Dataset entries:
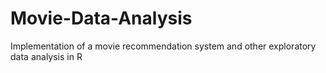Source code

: # Movie-Data-Analysis

Implementation of a movie recommendation system and other exploratory data analysis in R
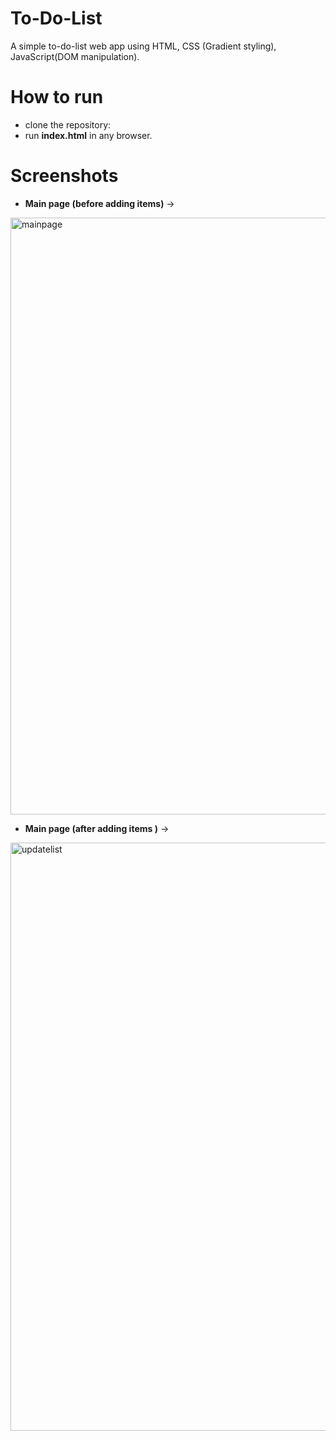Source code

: # To-Do-List
A simple to-do-list web app using HTML, CSS (Gradient styling), JavaScript(DOM manipulation).
# How to run
+ clone the repository:
+ run **index.html** in any browser.
# Screenshots
+ **Main page (before adding items)** ->

<img width="955" alt="mainpage" src="https://user-images.githubusercontent.com/67960782/86978193-dec89380-c19b-11ea-843e-db89a203c4e7.PNG">


+ **Main page (after adding items )**  ->

<img width="941" alt="updatelist" src="https://user-images.githubusercontent.com/67960782/86978206-e720ce80-c19b-11ea-91b6-9472b14e1ccf.PNG">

ACTIVITY: From the first line to the last, copy the records exactly and skip the pictures.

WRITTEN RESPONSE:
Source code

: # Movie-Data-Analysis

Implementation of a movie recommendation system and other exploratory data analysis in R
Source code

: # To-Do-List
A simple to-do-list web app using HTML, CSS (Gradient styling), JavaScript(DOM manipulation).
# How to run
+ clone the repository:
+ run **index.html** in any browser.
# Screenshots
+ **Main page (before adding items)** ->

<img width="955" alt="mainpage" src="https://user-images.githubusercontent.com/67960782/86978193-dec89380-c19b-11ea-843e-db89a203c4e7.PNG">


+ **Main page (after adding items )**  ->

<img width="941" alt="updatelist" src="https://user-images.githubusercontent.com/67960782/86978206-e720ce80-c19b-11ea-91b6-9472b14e1ccf.PNG">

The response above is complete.